Nel corso della gravidanza alla donna incinta possono essere prescritti alcuni esami di screening prenatale non invasivi, per conoscere meglio lo stato di salute del feto e rilevare eventuali anomalie genetiche.

Tra questi si trova il bitest, che analizza alcune informazioni genetiche relative alla Trisomia 21 (nota come sindrome di Down), alla Trisomia 18 (Sindrome di Edwards) e alla Trisomia 13 (Sindrome di Patau).

Il bitest consiste in un prelievo di sangue, che viene inviato ad un laboratorio di analisi dove si misura la presenza di due diverse proteine (da qui il nome). Al bitest si associa poi un’ecografia specifica, la translucenza nucale. che misura lo spessore dello spazio che si trova dietro la nuca del feto.

Quando fare il bitest

Trattandosi di un esame di screening e non diagnostico, il risultato del bitest esprime un calcolo probabilistico: non dà cioè come risultato una diagnosi certa (positiva o negativa), ma consente di individuare un calcolo delle probabilità per quanto riguarda la presenza di anomalie genetiche e cromosomiche o di altre patologie nel feto.
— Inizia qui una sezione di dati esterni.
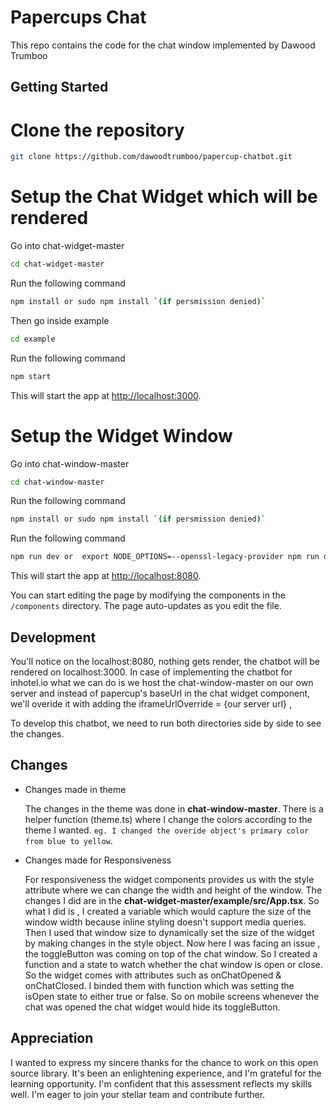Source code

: # Papercups Chat

This repo contains the code for the chat window implemented by Dawood Trumboo

## Getting Started

# Clone the repository

```bash
git clone https://github.com/dawoodtrumboo/papercup-chatbot.git
```

# Setup the Chat Widget which will be rendered

Go into chat-widget-master

```bash
cd chat-widget-master
```

Run the following command

```bash
npm install or sudo npm install `(if persmission denied)`
```

Then go inside example

```bash
cd example
```

Run the following command

```bash
npm start
```

This will start the app at [http://localhost:3000](http://localhost:3000).

# Setup the Widget Window

Go into chat-window-master

```bash
cd chat-window-master
```

Run the following command

```bash
npm install or sudo npm install `(if persmission denied)`
```

Run the following command

```bash
npm run dev or  export NODE_OPTIONS=--openssl-legacy-provider npm run dev `(incase of error)`
```

This will start the app at [http://localhost:8080](http://localhost:8080).

You can start editing the page by modifying the components in the `/components` directory. The page auto-updates as you edit the file.

## Development

You'll notice on the localhost:8080, nothing gets render, the chatbot will be rendered on localhost:3000.
In case of implementing the chatbot for inhotel.io what we can do is we host the chat-window-master on our own server and instead of papercup's baseUrl in the chat widget component, we'll overide it with adding the iframeUrlOverride = {our server url} ,

To develop this chatbot, we need to run both directories side by side to see the changes.

## Changes

- Changes made in theme

  The changes in the theme was done in **chat-window-master**. There is a helper function (theme.ts) where I change the colors according to the theme I wanted.
  `eg. I changed the overide object's primary color from blue to yellow`.

- Changes made for Responsiveness

  For responsiveness the widget components provides us with the style attribute where we can change the width and height of the window. The changes I did are in the **chat-widget-master/example/src/App.tsx**. So what I did is , I created a variable which would capture the size of the window width because inline styling doesn't support media queries. Then I used that window size to dynamically set the size of the widget by making changes in the style object.
  Now here I was facing an issue , the toggleButton was coming on top of the chat window. So I created a function and a state to watch whether the chat window is open or close. So the widget comes with attributes such as onChatOpened & onChatClosed. I binded them with function which was setting the isOpen state to either true or false. So on mobile screens whenever the chat was opened the chat widget would hide its toggleButton.

## Appreciation

I wanted to express my sincere thanks for the chance to work on this open source library. It's been an enlightening experience, and I'm grateful for the learning opportunity.
I'm confident that this assessment reflects my skills well. I'm eager to join your stellar team and contribute further.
Si tratta di un esame non invasivo, privo cioè di rischi per la donna in gravidanza, che si effettua tramite un semplice prelievo di sangue e viene prescritto in abbinamento all’ecografia della translucenza nucale, che il ginecologo svolge nel corso del primo trimestre di gravidanza, in genere tra l’undicesima e la quattordicesima settimana: i due esami insieme costituiscono il cosiddetto “test combinato“.

Come funziona il bitest

Il bitest è un esame di screening prenatale che fornisce, attraverso indagini ecografiche e biochimiche, alcune informazioni circa le alterazioni del patrimonio genetico del feto e in particolare evidenzia la sindrome di Down.
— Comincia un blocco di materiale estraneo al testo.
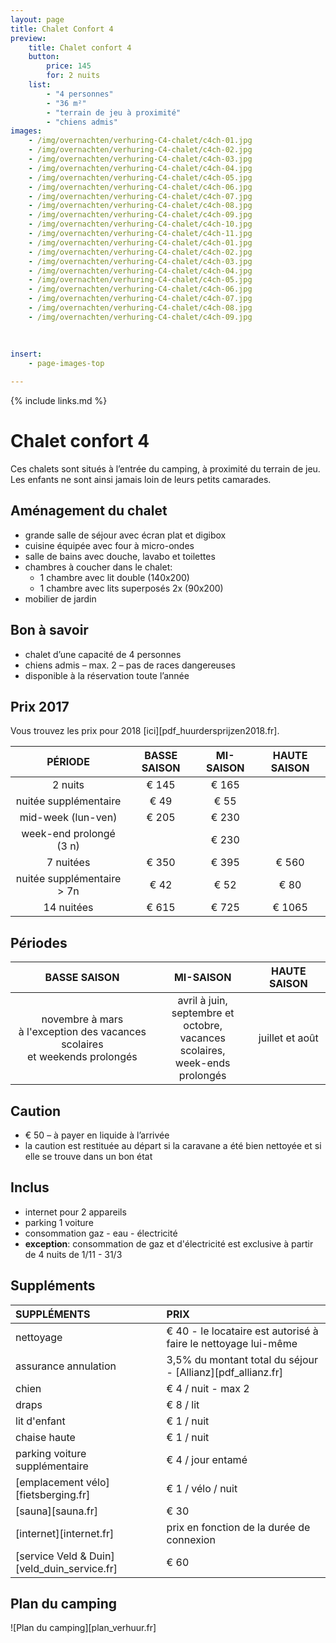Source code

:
 ```yaml
---
layout: page
title: Chalet Confort 4 
preview: 
    title: Chalet confort 4 
    button:
        price: 145
        for: 2 nuits
    list:
        - "4 personnes"
        - "36 m²"
        - "terrain de jeu à proximité"
        - "chiens admis"
images:
    - /img/overnachten/verhuring-C4-chalet/c4ch-01.jpg
    - /img/overnachten/verhuring-C4-chalet/c4ch-02.jpg
    - /img/overnachten/verhuring-C4-chalet/c4ch-03.jpg
    - /img/overnachten/verhuring-C4-chalet/c4ch-04.jpg
    - /img/overnachten/verhuring-C4-chalet/c4ch-05.jpg
    - /img/overnachten/verhuring-C4-chalet/c4ch-06.jpg
    - /img/overnachten/verhuring-C4-chalet/c4ch-07.jpg
    - /img/overnachten/verhuring-C4-chalet/c4ch-08.jpg
    - /img/overnachten/verhuring-C4-chalet/c4ch-09.jpg
    - /img/overnachten/verhuring-C4-chalet/c4ch-10.jpg
    - /img/overnachten/verhuring-C4-chalet/c4ch-11.jpg
    - /img/overnachten/verhuring-C4-chalet/c4ch-01.jpg
    - /img/overnachten/verhuring-C4-chalet/c4ch-02.jpg
    - /img/overnachten/verhuring-C4-chalet/c4ch-03.jpg
    - /img/overnachten/verhuring-C4-chalet/c4ch-04.jpg
    - /img/overnachten/verhuring-C4-chalet/c4ch-05.jpg
    - /img/overnachten/verhuring-C4-chalet/c4ch-06.jpg
    - /img/overnachten/verhuring-C4-chalet/c4ch-07.jpg
    - /img/overnachten/verhuring-C4-chalet/c4ch-08.jpg
    - /img/overnachten/verhuring-C4-chalet/c4ch-09.jpg
    
    
    
insert:
    - page-images-top

---
```


{% include links.md %}

# Chalet confort 4 

Ces chalets sont situés à l’entrée du camping, à proximité du terrain de jeu. Les enfants ne sont ainsi jamais loin de leurs petits camarades.

## Aménagement du chalet

- grande salle de séjour avec écran plat et digibox
- cuisine équipée avec four à micro-ondes
- salle de bains avec douche, lavabo et toilettes
- chambres à coucher dans le chalet:
    - 1 chambre avec lit double (140x200)
    - 1 chambre avec lits superposés 2x (90x200) 
- mobilier de jardin
    
## Bon à savoir

- chalet d’une capacité de 4 personnes
- chiens admis – max. 2 – pas de races dangereuses
- disponible à la réservation toute l’année

## Prix 2017

Vous trouvez les prix pour 2018 [ici][pdf_huurdersprijzen2018.fr].

PÉRIODE             |BASSE SAISON | MI-SAISON     | HAUTE SAISON|
:------------------:|:-----------:|:-------------:|:-----------:|
2 nuits                |€ 145     |€ 165          |    
nuitée supplémentaire  |€ 49      |€ 55            |
mid-week (lun-ven)     |€ 205     |€ 230          |
week-end prolongé (3 n)|          |€ 230          |
7 nuitées              |€ 350       |€ 395          | € 560
nuitée supplémentaire > 7n |€ 42  |€ 52          | € 80
14 nuitées             |€ 615     |€ 725          | € 1065

## Périodes

BASSE SAISON          |MI-SAISON          |    HAUTE SAISON|
:--------------------:|:-----------------:|:-------------:|
novembre à mars<br>à l'exception des vacances scolaires <br>et weekends prolongés | avril à juin, <br>septembre et octobre, <br>vacances scolaires, <br>week-ends prolongés   | juillet et août

## Caution

- € 50 – à payer en liquide à l’arrivée
- la caution est restituée au départ si la caravane a été bien nettoyée et si elle se trouve dans un bon état

## Inclus
- internet pour 2 appareils
- parking 1 voiture
- consommation gaz - eau - électricité 
- **exception**: consommation de gaz et d'électricité est exclusive à partir de 4 nuits de 1/11 - 31/3

## Suppléments

SUPPLÉMENTS               | PRIX
:-------------------|:-----------|
nettoyage           | € 40 - le locataire est autorisé à faire le nettoyage lui-même
assurance annulation| 3,5% du montant total du séjour - [Allianz][pdf_allianz.fr] 
chien               | € 4 / nuit - max 2
draps               | € 8 / lit
lit d'enfant        | € 1 / nuit
chaise haute        | € 1 / nuit
parking voiture supplémentaire  | € 4 / jour entamé
[emplacement vélo][fietsberging.fr]| € 1 / vélo / nuit
[sauna][sauna.fr]   | € 30
[internet][internet.fr]| prix en fonction de la durée de connexion
[service Veld & Duin][veld_duin_service.fr]| € 60


## Plan du camping

![Plan du camping][plan_verhuur.fr]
Può essere effettuato a partire dalla decima e entro la 14^ settimana di gravidanza, e si definisce “bi-test” perché serve per misurare due particolari proteine (Frazione beta libera della gonadotropina corionica e Papp-a, Proteina plasmatica A associata alla gravidanza) i cui risultati vengono confrontati per stabilire il cosiddetto “indice di rischio”, che viene espresso in percentuali o frazioni. Come ricorda anche il sito dell’Istituto superiore di sanità (Iss):

Occorre sempre considerare che il risultato del test combinato indica solo il rischio di una specifica sindrome cromosomica. Pertanto, un risultato negativo non garantisce che il feto non l’abbia così come un risultato positivo non garantisce che il feto ne sia colpito.

Bitest e translucenza nucale

bitest e translucenza nucale

Tramite il bitest si può identificare circa l’85% dei feti affetti da Trisomia 21. La percentuale di falsi positivi, cioè di risultati che indicano la presenza di un rischio nonostante il feto non abbia poi effettivamente anomalie cromosomiche, è del 5%.

Oltre al test di laboratorio sul prelievo di sangue il ginecologo effettua il test della translucenza nucale: insieme i due esami compongono il cosiddetto “test combinato”.

La translucenza nucale è un’ecografia che viene effettuata tra l’11^ e la 14^ settimana di gravidanza, ha un’affidabilità di circa il 90% e misura tramite ecografia addominale lo spessore nucale del feto stabilendo una percentuale di rischio della presenza di particolari patologie, come appunto la Trisomia 21 e la Trisomia 18 (nota come sindrome di Edwards).

Risultati del bitest

L’indice di rischio che risulta dall’analisi di laboratorio è espresso in percentuali o frazioni. Se il valore che risulta dall’esame è inferiore rispetto al valore di soglia fornito dal laboratorio (ad esempio 1/250) l’esame si considera negativo.

Se invece il valore dell’esame risulta superiore a quello “di soglia” viene considerato positivo e viene prescritta l’amniocentesi oppure il prelievo dei villi coriali (la villocentesi), esami che sono di tipo invasivo poiché effettuati nei tessuti interni che consentono però di approfondire l’eventuale presenza di anomalie e quindi confermare o meno i risultati del bitest.

Spiega ancora l’Iss:

Il risultato del test combinato è classificato come alto rischio, o positivo, se la probabilità stimata è uguale o superiore ad una determinata soglia che può variare nei diversi laboratori (generalmente è compresa tra 1:250 e 1:385, valore corrispondente al rischio stimato per una donna di 35-37 anni). Solo la lettura di un professionista sanitario consente la corretta interpretazione del risultato di questo esame. Il test combinato identifica correttamente circa l’85% delle donne che hanno un feto con la sindrome di Down. Circa il 5% delle donne riceve invece un risultato cosiddetto falso positivo, vale a dire che indica la presenza della sindrome di Down quando, invece, la sindrome non è presente.